(DATA IN THIS EXERCISE)
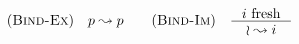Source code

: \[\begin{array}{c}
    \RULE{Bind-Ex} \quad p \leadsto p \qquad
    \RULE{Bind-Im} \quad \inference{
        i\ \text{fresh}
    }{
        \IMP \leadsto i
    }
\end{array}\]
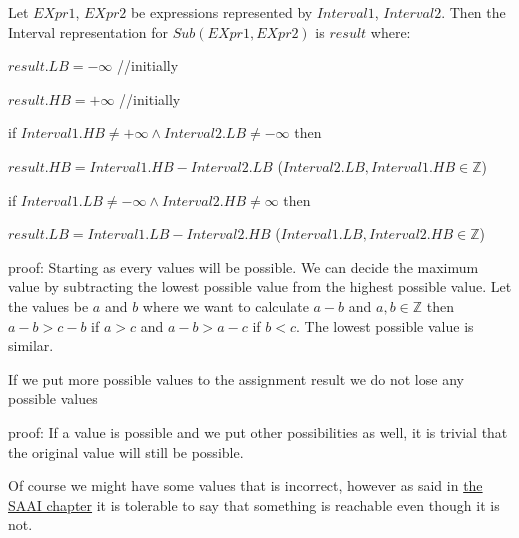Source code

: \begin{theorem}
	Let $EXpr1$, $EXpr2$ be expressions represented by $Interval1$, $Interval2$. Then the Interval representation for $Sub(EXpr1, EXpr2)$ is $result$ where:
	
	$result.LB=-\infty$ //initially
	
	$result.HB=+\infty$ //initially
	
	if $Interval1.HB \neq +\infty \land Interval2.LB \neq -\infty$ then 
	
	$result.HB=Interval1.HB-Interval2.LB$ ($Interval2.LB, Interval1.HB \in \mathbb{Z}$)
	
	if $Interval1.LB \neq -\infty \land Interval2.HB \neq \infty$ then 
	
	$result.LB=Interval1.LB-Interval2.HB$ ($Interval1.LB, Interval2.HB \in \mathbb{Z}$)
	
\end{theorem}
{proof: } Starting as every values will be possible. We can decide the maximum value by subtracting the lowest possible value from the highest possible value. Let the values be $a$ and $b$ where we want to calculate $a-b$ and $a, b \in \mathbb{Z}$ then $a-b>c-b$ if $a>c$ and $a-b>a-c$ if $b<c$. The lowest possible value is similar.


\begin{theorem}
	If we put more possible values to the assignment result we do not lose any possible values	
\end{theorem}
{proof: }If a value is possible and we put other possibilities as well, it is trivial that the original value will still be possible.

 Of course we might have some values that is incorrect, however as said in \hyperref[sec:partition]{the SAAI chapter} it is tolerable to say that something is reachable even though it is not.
(End DATA IN THIS EXERCISE)
(DATA IN THIS EXERCISE)
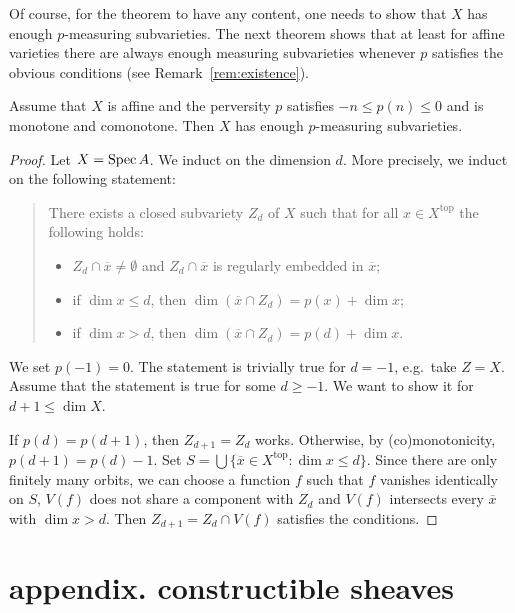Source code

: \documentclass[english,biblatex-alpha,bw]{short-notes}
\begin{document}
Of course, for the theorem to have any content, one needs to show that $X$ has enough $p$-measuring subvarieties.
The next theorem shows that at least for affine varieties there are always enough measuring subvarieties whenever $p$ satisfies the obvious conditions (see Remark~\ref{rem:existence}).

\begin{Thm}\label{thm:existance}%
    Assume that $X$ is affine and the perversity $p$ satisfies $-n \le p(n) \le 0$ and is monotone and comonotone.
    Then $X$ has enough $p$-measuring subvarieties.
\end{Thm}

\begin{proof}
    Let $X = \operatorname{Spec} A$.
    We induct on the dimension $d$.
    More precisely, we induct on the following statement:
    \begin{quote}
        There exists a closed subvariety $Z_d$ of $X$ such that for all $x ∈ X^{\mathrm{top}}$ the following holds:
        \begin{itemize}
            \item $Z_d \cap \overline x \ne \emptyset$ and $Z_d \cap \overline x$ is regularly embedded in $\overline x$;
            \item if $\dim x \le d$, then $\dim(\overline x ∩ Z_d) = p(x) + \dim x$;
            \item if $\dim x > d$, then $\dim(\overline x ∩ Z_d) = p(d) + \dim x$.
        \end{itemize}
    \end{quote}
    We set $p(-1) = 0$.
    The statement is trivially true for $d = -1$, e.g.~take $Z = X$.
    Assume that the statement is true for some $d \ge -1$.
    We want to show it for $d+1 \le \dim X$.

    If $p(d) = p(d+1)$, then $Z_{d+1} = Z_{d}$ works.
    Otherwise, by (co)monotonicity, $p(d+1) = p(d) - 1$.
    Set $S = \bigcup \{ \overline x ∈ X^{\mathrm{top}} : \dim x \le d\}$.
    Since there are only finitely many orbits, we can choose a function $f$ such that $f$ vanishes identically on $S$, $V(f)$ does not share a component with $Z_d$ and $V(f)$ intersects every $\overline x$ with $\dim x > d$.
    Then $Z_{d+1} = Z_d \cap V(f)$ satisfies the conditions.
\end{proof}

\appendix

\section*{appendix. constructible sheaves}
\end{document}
(End DATA IN THIS EXERCISE)
(DATA IN THIS EXERCISE)
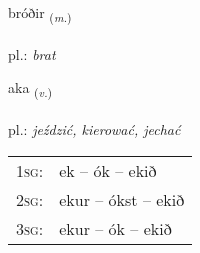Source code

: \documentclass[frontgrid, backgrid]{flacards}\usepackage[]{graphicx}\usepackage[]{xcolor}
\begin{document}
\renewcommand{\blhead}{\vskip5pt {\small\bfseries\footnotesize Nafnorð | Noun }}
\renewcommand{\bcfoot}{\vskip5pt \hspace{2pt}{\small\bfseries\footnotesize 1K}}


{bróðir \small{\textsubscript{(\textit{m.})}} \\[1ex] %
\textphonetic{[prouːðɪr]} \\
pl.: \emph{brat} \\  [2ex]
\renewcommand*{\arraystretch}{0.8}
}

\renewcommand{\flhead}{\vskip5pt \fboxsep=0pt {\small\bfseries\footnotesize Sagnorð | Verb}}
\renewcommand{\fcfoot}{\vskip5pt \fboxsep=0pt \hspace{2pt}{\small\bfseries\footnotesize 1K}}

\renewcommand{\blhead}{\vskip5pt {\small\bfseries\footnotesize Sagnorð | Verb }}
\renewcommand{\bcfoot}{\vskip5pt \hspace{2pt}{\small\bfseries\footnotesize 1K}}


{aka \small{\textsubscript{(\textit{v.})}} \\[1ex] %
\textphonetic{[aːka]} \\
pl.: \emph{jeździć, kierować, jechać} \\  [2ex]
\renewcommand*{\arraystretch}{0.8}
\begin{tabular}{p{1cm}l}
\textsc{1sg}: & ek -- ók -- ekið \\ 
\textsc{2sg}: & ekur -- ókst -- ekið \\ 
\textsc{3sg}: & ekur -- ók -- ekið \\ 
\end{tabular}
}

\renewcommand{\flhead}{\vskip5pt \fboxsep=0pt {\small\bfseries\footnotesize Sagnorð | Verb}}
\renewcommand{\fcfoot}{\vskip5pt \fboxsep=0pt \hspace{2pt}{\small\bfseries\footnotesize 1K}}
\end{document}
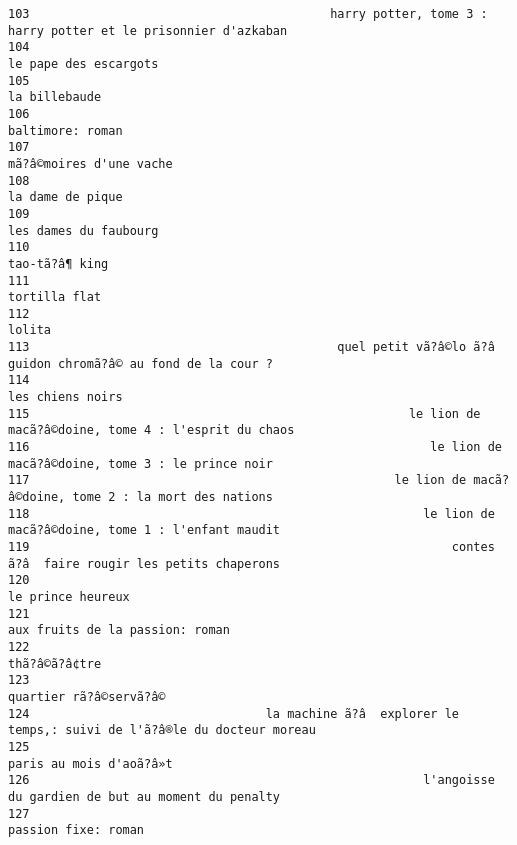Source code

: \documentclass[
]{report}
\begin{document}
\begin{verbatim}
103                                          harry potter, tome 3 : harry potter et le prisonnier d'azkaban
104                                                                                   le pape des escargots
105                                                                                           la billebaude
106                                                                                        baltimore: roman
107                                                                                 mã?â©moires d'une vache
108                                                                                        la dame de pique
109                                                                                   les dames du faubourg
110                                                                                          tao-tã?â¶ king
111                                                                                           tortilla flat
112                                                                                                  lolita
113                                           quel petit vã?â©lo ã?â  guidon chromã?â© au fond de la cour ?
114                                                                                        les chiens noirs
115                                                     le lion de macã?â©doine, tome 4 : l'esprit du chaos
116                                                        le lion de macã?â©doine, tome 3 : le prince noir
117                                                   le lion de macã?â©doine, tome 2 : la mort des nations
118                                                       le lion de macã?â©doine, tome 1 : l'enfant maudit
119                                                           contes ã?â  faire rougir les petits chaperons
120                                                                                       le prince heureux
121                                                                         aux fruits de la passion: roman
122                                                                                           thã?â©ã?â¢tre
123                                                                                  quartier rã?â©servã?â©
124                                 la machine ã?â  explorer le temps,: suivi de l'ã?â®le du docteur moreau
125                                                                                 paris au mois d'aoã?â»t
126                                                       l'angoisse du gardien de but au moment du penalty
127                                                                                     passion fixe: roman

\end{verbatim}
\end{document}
(End DATA IN THIS EXERCISE)
Search the material for "following" and copy each matching line.

    More precisely, we induct on the following statement:
        There exists a closed subvariety $Z_d$ of $X$ such that for all $x ∈ X^{\mathrm{top}}$ the following holds:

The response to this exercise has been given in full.